● INPUT DATA
== Segment start ==

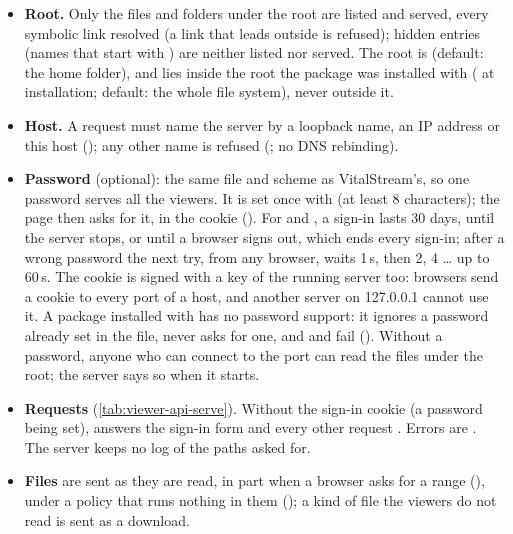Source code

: \begin{itemize}
\item \textbf{Root.} Only the files and folders under the root are listed and served, every
  symbolic link resolved (a link that leads outside is refused); hidden entries (names that
  start with ) are neither listed nor served. The root is 
  (default: the home folder), and lies inside the root the package was installed with
  ( at installation; default: the whole file system), never outside it.
\item \textbf{Host.} A request must name the server by a loopback name, an IP address or this
  host (); any other name is refused (; no DNS rebinding).
\item \textbf{Password} (optional): the same file and scheme as VitalStream's, so one password
  serves all the viewers. It is set once with  (at least 8 characters);
  the page then asks for it, in the cookie 
  (). For  and , a sign-in lasts
  30 days, until the server stops, or until a browser signs out, which ends every sign-in; after
  a wrong password the next try, from any browser, waits 1\,s, then 2, 4 \dots{} up to 60\,s.
  The cookie is signed with a key of the running server too: browsers send a cookie to every
  port of a host, and another server on 127.0.0.1 cannot use it. A package installed with
   has no password support: it ignores a password already set in the
  file, never asks for one, and  and  fail
  (). Without a password, anyone who
  can connect to the port can read the files under the root; the server says so when it starts.
\item \textbf{Requests} (\cref{tab:viewer-api-serve}). Without the sign-in cookie (a password
  being set),  answers the sign-in form and every other request 
  . Errors are . The server
  keeps no log of the paths asked for.
\item \textbf{Files} are sent as they are read, in part when a browser asks for a range
  (), under a policy that runs nothing in them (); a kind of file the viewers do not read is sent as a download.
\end{itemize}


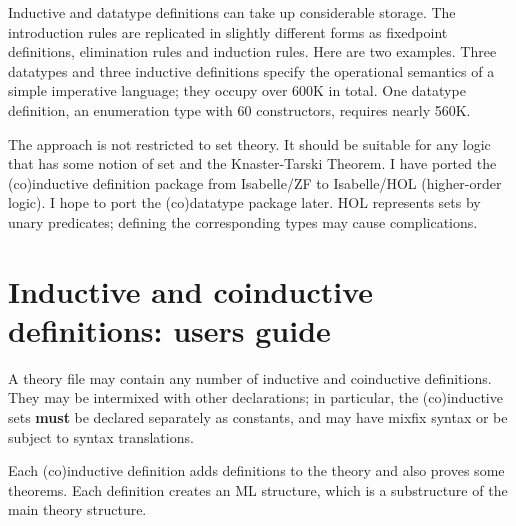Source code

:Inductive and datatype definitions can take up considerable storage.  The
introduction rules are replicated in slightly different forms as fixedpoint
definitions, elimination rules and induction rules.  Here are two examples.
Three datatypes and three inductive definitions specify the operational
semantics of a simple imperative language; they occupy over 600K in total.
One datatype definition, an enumeration type with 60 constructors, requires
nearly 560K\@.

The approach is not restricted to set theory.  It should be suitable for
any logic that has some notion of set and the Knaster-Tarski Theorem.  I
have ported the (co)inductive definition package from Isabelle/ZF to
Isabelle/HOL (higher-order logic).  I hope to port the (co)datatype package
later.  HOL represents sets by unary predicates; defining the corresponding
types may cause complications.





\ifCADE{}
\else
\newpage
\appendix
\section{Inductive and coinductive definitions: users guide}
A theory file may contain any number of inductive and coinductive
definitions.  They may be intermixed with other declarations; in
particular, the (co)inductive sets {\bf must} be declared separately as
constants, and may have mixfix syntax or be subject to syntax translations.

Each (co)inductive definition adds definitions to the theory and also
proves some theorems.  Each definition creates an ML structure, which is a
substructure of the main theory structure.

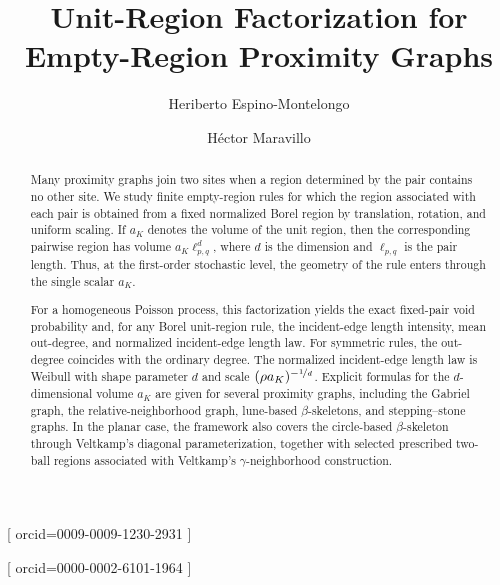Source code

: \documentclass[a4paper,fleqn]{cas-dc}
\numberwithin{equation}{section}
\newcommand{\1}{\mathds{1}}
\newcommand{\ellpq}{\ell_{p,q}}
\newcommand{\0}{\mathbf{0}}
\begin{document}
\let\WriteBookmarks\relax
\def\floatpagepagefraction{1}
\def\textpagefraction{.001}


\title[mode=title]{Unit-Region Factorization for Empty-Region Proximity Graphs}

\author[1]{Heriberto {Espino-Montelongo}}[
  orcid=0009-0009-1230-2931
]
\cormark[1]

\author[2]{H\'ector {Maravillo}}[
  orcid=0000-0002-6101-1964
]




\begin{abstract}
Many proximity graphs join two sites when a region determined by the pair contains no other site. We study finite empty-region rules for which the region associated with each pair is obtained from a fixed normalized Borel region by translation, rotation, and uniform scaling. If \(a_K\) denotes the volume of the unit region, then the corresponding pairwise region has volume \(a_K\ellpq^d\), where \(d\) is the dimension and \(\ellpq\) is the pair length. Thus, at the first-order stochastic level, the geometry of the rule enters through the single scalar \(a_K\).

For a homogeneous Poisson process, this factorization yields the exact
fixed-pair void probability and, for any Borel unit-region rule, the
incident-edge length intensity, mean out-degree, and normalized
incident-edge length law. For symmetric rules, the out-degree coincides
with the ordinary degree. The normalized incident-edge length law is
Weibull with shape parameter \(d\) and scale
\((\rho a_K)^{-\nicefrac{1}{d}}\).
Explicit formulas for the \(d\)-dimensional volume \(a_K\) are given
for several proximity graphs, including the Gabriel graph, the relative-neighborhood graph,
lune-based \(\beta\)-skeletons, and stepping--stone graphs. In the
planar case, the framework also covers the circle-based
\(\beta\)-skeleton through Veltkamp's diagonal parameterization,
together with selected prescribed two-ball regions associated with
Veltkamp's \(\gamma\)-neighborhood construction.




\end{abstract}
\end{document}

== Segment end ==

● DESCRIPTION OF THE TASK
Print the lines above from the one with "have ported the" through the one with "coinductive definitions: users", both included, exactly as written and nothing more.

● ANSWER
have ported the (co)inductive definition package from Isabelle/ZF to
Isabelle/HOL (higher-order logic).  I hope to port the (co)datatype package
later.  HOL represents sets by unary predicates; defining the corresponding
types may cause complications.





\ifCADE{}
\else
\newpage
\appendix
\section{Inductive and coinductive definitions: users guide}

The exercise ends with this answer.